=== TASK STATEMENT ===
Start at the line below containing "Veritabanlarını, tabloları ve" and stop at the line containing "### DBA Hesabı ile Kimlik Doğrulama". Repeat every line of that stretch exactly, and nothing outside it.

=== RECORD SET ===
--------------------------------

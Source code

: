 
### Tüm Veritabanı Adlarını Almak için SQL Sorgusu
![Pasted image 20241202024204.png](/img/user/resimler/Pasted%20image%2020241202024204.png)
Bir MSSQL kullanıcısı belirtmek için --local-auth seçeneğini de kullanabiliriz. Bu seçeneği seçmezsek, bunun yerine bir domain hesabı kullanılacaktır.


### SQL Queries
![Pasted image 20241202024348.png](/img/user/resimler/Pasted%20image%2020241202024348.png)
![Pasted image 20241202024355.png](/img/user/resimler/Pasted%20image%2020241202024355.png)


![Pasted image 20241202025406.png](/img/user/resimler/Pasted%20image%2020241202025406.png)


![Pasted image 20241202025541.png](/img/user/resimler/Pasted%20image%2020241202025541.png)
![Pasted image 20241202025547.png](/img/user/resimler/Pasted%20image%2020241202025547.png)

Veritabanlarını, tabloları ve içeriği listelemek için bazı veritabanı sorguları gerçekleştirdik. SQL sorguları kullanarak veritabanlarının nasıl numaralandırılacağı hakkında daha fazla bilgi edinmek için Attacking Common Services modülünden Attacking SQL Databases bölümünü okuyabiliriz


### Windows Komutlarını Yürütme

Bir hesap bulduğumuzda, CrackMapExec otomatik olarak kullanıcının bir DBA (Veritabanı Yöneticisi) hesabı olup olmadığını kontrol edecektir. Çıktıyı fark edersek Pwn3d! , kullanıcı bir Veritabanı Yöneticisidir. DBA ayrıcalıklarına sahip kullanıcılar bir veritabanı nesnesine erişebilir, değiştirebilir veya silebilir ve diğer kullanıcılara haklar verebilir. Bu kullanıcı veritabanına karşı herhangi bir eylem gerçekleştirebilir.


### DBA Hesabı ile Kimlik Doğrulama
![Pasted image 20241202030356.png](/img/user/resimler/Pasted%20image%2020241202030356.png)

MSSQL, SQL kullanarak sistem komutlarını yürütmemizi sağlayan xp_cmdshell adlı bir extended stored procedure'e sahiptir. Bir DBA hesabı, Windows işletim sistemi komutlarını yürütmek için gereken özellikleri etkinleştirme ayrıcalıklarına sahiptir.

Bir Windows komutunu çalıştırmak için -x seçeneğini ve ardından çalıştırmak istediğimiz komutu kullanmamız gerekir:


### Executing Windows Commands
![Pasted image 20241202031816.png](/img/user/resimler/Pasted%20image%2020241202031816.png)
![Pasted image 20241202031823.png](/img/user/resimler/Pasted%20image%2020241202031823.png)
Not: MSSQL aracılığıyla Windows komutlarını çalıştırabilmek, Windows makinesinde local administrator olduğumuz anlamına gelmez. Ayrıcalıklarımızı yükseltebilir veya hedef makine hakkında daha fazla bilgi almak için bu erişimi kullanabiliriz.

--------------------------------

=== RESPONSE FOR THIS EXERCISE ===
Veritabanlarını, tabloları ve içeriği listelemek için bazı veritabanı sorguları gerçekleştirdik. SQL sorguları kullanarak veritabanlarının nasıl numaralandırılacağı hakkında daha fazla bilgi edinmek için Attacking Common Services modülünden Attacking SQL Databases bölümünü okuyabiliriz


### Windows Komutlarını Yürütme

Bir hesap bulduğumuzda, CrackMapExec otomatik olarak kullanıcının bir DBA (Veritabanı Yöneticisi) hesabı olup olmadığını kontrol edecektir. Çıktıyı fark edersek Pwn3d! , kullanıcı bir Veritabanı Yöneticisidir. DBA ayrıcalıklarına sahip kullanıcılar bir veritabanı nesnesine erişebilir, değiştirebilir veya silebilir ve diğer kullanıcılara haklar verebilir. Bu kullanıcı veritabanına karşı herhangi bir eylem gerçekleştirebilir.


### DBA Hesabı ile Kimlik Doğrulama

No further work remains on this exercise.